Artykuły

Mariusz Szaforz: Siłą teatru nie są gwiazdy, a zespół

- Mówię zawsze, że bez względu na okoliczności polityczne czy panujące stosunki społeczne teatr jest albo dobry, albo zły i nie ma niczego pośredniego. Jego siłą wcale nie są gwiazdy, tylko zespół ludzi, którzy potrafią ze sobą współpracować - rozmowa z aktorem Tarnowskiego Teatru, obchodzącym jubileusz 40-lecia pracy artystycznej.

Beata Stelmach-Kutrzuba: Jak zaczęła się Twoja przygoda z aktorstwem?

Mariusz Szaforz: Jeszcze w dzieciństwie.
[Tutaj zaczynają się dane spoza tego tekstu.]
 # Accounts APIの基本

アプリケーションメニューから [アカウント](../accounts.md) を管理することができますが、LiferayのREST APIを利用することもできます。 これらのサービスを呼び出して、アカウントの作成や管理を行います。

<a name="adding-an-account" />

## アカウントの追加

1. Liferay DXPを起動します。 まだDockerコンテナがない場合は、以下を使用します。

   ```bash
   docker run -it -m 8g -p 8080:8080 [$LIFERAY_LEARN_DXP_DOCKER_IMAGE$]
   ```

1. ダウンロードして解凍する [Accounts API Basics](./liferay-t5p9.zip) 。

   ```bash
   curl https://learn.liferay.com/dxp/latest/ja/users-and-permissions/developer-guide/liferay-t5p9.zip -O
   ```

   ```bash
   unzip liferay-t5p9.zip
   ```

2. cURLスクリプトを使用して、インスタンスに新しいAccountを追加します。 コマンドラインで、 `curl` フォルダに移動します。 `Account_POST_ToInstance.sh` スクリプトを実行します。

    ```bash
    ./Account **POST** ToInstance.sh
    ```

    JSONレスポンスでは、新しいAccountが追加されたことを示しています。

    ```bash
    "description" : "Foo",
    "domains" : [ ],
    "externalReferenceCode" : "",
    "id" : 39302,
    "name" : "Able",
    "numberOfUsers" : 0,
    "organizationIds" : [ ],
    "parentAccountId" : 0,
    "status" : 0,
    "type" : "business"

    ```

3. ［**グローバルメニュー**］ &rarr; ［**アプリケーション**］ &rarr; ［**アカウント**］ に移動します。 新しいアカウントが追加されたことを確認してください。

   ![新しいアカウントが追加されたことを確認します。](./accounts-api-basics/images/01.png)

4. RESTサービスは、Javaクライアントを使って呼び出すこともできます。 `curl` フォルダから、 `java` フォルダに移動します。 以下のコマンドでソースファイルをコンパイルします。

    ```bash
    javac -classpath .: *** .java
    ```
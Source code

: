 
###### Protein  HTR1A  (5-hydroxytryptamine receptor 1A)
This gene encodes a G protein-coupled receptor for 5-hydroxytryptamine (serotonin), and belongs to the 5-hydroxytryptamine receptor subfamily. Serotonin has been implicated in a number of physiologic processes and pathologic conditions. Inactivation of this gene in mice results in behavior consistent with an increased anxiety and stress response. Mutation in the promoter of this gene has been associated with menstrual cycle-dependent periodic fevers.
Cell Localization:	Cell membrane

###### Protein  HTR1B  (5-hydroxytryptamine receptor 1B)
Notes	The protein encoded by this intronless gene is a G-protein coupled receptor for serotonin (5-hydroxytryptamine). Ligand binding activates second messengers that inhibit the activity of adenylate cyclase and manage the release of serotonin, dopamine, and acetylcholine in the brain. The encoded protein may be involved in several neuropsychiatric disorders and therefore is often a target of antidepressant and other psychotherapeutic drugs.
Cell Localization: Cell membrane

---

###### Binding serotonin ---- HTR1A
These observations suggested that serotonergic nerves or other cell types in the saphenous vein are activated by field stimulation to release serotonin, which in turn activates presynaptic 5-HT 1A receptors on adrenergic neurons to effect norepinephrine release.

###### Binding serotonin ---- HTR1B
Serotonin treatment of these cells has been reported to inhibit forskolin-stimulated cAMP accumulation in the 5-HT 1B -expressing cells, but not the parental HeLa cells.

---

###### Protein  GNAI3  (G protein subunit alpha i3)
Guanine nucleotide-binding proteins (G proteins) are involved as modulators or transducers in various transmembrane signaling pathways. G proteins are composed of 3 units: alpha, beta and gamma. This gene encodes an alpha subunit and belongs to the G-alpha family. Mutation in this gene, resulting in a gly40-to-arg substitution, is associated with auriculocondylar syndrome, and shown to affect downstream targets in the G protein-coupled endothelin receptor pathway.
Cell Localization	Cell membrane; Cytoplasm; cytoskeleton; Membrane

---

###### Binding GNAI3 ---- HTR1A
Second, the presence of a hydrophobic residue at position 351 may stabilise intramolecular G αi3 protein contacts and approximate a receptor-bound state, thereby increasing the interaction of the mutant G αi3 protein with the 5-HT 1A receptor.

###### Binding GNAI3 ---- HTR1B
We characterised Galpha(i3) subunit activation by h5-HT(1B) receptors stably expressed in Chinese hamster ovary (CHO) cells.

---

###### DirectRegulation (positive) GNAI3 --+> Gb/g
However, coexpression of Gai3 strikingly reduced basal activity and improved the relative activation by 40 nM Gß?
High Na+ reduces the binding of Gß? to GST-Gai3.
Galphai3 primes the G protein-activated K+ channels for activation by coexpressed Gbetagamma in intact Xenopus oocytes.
Moja babcia i jej dwie siostry po przesiedleniu ze Lwowa zamieszkały w Zgorzelcu. Podczas wakacji zjeżdżało się tam nas kilkanaścioro dzieci - ja z rodzeństwem i kuzynostwo. Kiedy była brzydka pogoda i nie mieliśmy co robić, bawiliśmy się w teatr. Reżyserowałem te nasze spektakle i jednocześnie w nich grałem. Przy okazji zarabialiśmy pierwsze pieniądze, bo rodzina nas hojnie za występy obdarowywała. Później do zainteresowań teatralnych powróciłem dopiero w warszawskim liceum. A zaczęło się wszystko od "Grobu Agamemnona" Słowackiego, który recytowałem na prośbę pani profesor języka polskiego na jakiejś szkolnej uroczystości. Wypadłem chyba nieźle, bo wciągnęła mnie do pracy w kółku teatralnym. I tak złapałem teatralnego bakcyla.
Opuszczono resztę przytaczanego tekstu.